Unfortunately, whether the anger and resentment is about something small or life-shattering, it fills up your soul, like a gas, the same way. And it has the power to poison your spirit, whether the emotion can be justified or not. It doesn’t matter whether you have a perfect right to be angry and hold a lifelong grudge. You are the one who ultimately suffers.

A woman I knew was talking once about a person who had wronged her. She said that she had forgiven this person. “I’ll forgive” she said with emphasis on every word, “but I’ll never forget.” That got me thinking about the phrase “forgive and forget.” It’s hard enough to forgive, but to forget—is it divine, or is it just plain dumb to forget that you were wronged?

My initial thought about this friend of mine was that she couldn’t have really forgiven. She may have gone through the motions, but if she really couldn’t forget, did she forgive? Even the guys on the Sopranos, not really prone to forgiving, often pardon offenses by saying “fuggedaboudit!” Then, of course, the pardonee turns around and promptly gets whacked.

“The stupid neither forgive nor forget; the naive forgive and forget; the wise forgive but do not forget.”

So said the Hungarian psychiatrist Thomas S. Szasz.   Maybe, in fact, forgetting is a form of denial. Perhaps the key is in what happens when the act re-enters your consciousness in the remembering. Does it enter a neutral space in your mind? Or is it tainted with dregs of resentment? Or has the emotion been transformed in a useful way? So, in the remembering, maybe the experience can help us learn to take difficult and painful feelings and flip them over into deepened understanding and insight about ourselves and those who have wronged us. And then we transcend the painful experience and learn from it.

The Zen Buddhist monk Thich Nhat Hanh says,

“Sometimes we are overwhelmed by the energy of hate, of anger, of fear. We forget that in us there are other kinds of energy that can manifest also. If we know how to practice, we can bring back the energy of insight, of love, and of hope in order to embrace the energy of fear, of despair and of anger.”–Taming the Tiger Within: Meditations on Transforming Difficult Emotions  Thich Nhat Hanh

In A Return to Love, Marianne Williamson talks about how living in the present can help release resentment and make forgiveness possible.

“At a certain point we forgive because we decide to forgive. Healing occurs in the present, not the past. We are not held back by the love we didn’t receive in the past, but by the love we’re not extending in the present. Either God has the power to renew our lives, or He doesn’t. Could God be looking at any of us and saying, ‘I’d love to give you a joyful life, but your mother was so terrible, my hands are tied’?… We can grow from any experience… Forgiveness remains the only path that leads us out of hell. Whether we’re forgiving our parents, someone else, or ourselves, the laws of mind remain the same: as we love, we shall be released from pain, and as we deny love, we shall remain in pain.”
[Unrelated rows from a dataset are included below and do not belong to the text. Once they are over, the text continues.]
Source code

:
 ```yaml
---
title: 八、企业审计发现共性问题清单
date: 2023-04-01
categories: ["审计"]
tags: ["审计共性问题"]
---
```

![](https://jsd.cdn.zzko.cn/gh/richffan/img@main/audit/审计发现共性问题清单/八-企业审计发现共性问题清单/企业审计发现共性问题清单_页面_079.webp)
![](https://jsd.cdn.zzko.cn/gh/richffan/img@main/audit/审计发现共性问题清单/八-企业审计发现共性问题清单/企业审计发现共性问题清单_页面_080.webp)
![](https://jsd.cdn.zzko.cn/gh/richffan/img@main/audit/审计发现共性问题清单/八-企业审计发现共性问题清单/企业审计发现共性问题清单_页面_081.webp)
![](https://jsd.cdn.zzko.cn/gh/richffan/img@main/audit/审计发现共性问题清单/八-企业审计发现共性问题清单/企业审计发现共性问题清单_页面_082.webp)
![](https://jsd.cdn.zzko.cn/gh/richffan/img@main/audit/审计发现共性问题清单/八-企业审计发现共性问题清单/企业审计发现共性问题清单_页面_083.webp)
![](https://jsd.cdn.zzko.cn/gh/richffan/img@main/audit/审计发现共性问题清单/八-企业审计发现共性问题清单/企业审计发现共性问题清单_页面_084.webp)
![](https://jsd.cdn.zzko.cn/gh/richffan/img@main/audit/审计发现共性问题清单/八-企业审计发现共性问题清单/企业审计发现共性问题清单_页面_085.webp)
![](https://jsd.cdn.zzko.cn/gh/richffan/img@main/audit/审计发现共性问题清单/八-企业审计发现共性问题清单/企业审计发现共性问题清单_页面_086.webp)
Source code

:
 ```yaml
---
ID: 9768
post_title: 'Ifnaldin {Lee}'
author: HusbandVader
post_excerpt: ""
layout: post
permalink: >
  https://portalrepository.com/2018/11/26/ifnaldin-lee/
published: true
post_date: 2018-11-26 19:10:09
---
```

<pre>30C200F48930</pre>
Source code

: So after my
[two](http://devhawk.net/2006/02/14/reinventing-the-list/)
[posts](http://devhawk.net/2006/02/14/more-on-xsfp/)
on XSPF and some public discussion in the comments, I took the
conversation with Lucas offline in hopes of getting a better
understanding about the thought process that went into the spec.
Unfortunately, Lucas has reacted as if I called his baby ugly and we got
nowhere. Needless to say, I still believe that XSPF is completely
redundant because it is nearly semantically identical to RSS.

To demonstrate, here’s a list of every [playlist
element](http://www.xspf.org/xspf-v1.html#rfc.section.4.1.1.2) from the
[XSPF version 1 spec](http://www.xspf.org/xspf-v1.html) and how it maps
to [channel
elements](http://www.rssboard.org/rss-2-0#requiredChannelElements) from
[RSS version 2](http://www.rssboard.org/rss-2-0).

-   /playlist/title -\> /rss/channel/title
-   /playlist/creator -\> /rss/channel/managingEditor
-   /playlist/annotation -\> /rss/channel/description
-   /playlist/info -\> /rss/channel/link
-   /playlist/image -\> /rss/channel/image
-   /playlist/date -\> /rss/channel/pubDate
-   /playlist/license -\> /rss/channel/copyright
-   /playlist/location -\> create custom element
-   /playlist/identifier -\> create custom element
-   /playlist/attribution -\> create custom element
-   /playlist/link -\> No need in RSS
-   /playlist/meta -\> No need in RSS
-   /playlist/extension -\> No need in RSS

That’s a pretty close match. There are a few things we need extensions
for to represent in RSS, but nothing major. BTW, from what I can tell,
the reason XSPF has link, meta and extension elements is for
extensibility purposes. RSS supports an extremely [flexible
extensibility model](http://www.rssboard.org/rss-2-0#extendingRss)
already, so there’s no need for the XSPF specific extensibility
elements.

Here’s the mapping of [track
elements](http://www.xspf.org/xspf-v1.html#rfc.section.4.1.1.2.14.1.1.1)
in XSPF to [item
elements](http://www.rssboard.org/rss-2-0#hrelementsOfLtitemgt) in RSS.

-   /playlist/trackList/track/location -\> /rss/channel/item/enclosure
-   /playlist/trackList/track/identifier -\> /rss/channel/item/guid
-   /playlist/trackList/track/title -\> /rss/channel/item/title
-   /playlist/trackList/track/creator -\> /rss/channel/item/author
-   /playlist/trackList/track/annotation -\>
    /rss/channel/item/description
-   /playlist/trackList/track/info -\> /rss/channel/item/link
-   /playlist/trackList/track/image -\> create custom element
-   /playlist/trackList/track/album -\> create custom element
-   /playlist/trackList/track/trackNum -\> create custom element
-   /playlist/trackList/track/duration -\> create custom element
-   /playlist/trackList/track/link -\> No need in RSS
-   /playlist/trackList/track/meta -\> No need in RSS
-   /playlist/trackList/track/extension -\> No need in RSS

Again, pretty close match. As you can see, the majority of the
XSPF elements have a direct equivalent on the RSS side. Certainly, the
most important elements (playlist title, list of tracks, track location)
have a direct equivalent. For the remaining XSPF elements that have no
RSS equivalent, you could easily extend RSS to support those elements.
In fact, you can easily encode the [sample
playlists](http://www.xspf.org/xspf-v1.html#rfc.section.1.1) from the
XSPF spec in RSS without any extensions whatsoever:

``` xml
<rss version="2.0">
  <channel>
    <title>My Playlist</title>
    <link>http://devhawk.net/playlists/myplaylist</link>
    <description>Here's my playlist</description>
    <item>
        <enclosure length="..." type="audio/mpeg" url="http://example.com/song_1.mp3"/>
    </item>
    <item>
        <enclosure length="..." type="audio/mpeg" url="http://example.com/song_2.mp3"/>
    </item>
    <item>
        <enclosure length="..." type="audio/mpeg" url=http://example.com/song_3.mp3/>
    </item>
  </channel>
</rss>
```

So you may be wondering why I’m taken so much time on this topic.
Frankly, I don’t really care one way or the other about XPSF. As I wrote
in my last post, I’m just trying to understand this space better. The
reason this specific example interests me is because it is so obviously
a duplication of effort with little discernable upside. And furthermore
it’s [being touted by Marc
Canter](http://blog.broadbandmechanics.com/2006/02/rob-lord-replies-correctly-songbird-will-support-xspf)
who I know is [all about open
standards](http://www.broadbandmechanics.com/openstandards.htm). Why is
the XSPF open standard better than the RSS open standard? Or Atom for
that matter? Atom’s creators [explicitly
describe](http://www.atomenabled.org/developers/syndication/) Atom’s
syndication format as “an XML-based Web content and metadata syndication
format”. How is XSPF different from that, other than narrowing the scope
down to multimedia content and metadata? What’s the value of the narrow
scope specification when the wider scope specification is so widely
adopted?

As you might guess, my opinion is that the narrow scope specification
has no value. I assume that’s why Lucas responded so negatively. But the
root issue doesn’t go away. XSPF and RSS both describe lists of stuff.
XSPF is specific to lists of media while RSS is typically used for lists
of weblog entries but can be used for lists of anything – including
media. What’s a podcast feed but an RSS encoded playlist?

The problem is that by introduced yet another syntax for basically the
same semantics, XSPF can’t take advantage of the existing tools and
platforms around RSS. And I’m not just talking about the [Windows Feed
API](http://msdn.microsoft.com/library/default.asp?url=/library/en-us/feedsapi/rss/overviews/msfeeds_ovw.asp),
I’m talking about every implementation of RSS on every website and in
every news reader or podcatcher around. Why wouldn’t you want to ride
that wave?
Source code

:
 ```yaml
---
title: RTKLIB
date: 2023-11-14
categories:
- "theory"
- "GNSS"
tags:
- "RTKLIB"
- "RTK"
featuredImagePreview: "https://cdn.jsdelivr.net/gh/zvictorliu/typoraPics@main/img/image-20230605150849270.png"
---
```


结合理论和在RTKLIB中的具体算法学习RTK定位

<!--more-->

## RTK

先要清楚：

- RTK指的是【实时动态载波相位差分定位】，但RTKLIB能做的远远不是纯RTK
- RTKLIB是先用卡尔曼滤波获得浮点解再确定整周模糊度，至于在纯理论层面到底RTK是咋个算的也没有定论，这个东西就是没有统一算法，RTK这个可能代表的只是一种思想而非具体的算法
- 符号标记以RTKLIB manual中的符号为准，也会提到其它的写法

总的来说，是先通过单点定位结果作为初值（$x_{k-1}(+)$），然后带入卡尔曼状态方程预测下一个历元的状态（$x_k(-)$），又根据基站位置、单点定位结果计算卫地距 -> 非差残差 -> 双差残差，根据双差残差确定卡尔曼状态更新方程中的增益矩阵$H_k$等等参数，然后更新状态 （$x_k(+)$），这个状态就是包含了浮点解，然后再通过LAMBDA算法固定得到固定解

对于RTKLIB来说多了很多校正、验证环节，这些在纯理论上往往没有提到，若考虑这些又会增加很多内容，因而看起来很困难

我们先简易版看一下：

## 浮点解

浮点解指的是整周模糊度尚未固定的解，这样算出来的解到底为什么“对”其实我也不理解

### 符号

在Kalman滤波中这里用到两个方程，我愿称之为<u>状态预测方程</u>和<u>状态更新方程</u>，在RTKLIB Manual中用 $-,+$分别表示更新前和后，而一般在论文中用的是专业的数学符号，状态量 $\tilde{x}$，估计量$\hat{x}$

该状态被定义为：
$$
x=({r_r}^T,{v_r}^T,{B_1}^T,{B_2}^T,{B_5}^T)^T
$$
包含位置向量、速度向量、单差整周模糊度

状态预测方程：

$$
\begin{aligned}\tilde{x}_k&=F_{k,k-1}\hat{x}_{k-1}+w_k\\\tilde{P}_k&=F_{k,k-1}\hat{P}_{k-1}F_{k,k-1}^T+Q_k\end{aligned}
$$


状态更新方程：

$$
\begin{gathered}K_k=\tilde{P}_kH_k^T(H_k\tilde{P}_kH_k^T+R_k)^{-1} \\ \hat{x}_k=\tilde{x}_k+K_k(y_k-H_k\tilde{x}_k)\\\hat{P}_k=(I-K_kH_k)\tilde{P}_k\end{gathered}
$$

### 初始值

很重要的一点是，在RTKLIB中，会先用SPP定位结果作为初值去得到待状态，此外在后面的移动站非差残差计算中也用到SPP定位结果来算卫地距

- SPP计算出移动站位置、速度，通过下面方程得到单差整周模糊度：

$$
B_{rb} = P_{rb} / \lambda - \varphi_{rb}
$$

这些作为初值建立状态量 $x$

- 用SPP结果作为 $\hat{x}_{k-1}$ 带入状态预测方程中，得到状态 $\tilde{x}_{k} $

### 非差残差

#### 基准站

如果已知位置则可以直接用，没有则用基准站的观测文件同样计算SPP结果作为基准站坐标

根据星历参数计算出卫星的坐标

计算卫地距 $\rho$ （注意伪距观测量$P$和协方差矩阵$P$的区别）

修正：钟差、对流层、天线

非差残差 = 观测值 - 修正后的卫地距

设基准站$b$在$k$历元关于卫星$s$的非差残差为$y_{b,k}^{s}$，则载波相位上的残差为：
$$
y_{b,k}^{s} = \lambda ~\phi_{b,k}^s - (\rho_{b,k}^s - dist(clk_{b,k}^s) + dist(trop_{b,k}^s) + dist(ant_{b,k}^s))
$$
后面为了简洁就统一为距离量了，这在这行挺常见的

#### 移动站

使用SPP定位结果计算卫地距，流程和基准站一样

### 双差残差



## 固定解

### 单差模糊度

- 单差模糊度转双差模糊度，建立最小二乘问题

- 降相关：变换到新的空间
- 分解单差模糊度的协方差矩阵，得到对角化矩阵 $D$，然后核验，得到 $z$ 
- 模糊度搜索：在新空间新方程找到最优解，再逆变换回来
I had another friend whose husband had done significant harm to her and her family as an alcoholic. He eventually found recovery and they stayed married, but my friend was having a hard time letting go of anger for wrongs done in years past. In her mind, her feelings about her husband were like a big empty room in her head. The floor of the room was littered with crumbling, dying leaves, like fallen autumn leaves. One day she was visualizing that room in her head, and all of a sudden, without any conscious effort on her part, a breeze blew through the room and swooshed all the leaves out. And the room was clean and bare. And she realized she had finally forgiven.

As Marianne Williamson said in the quote above, forgiveness is really for us, not the forgiven. Lack of forgiveness is separation. Forgiveness is unity. And when we don’t forgive, who is being shut out? Aren’t we shutting ourselves out? Why do that to ourselves?

Sometimes it’s difficult to forgive others unless we forgive ourselves first. Is it intentional that in the Lord’s prayer we ask God to forgive us first?  “Forgive us our trespasses as we forgive those who trespass against us.”  When you’re imagining the leaf-strewn room in your head—do you need to cleanse and forgive yourself? If so, think about what fallen leaves in your life are cluttering your soul, and swoosh them out the door.

Action Item for Today:  Right now I am thinking of a person who did my mother harm 30 years ago. While I have never dwelled on resentment and let it affect my life, I have never actually consciously let that go either. So, today, 30 years later, I am taking the opportunity to say to this person, “I forgive you. I pray for your happiness and well-being. You are God’s child, as are we all, born in the light of His love. And so can I do any less than to love you, too?”

Join me in thinking of an act or of someone that you need to forgive—yourself or someone else or even God. Whatever the hurt is, today, let it go. Release it, and fill the interior space with love and be free.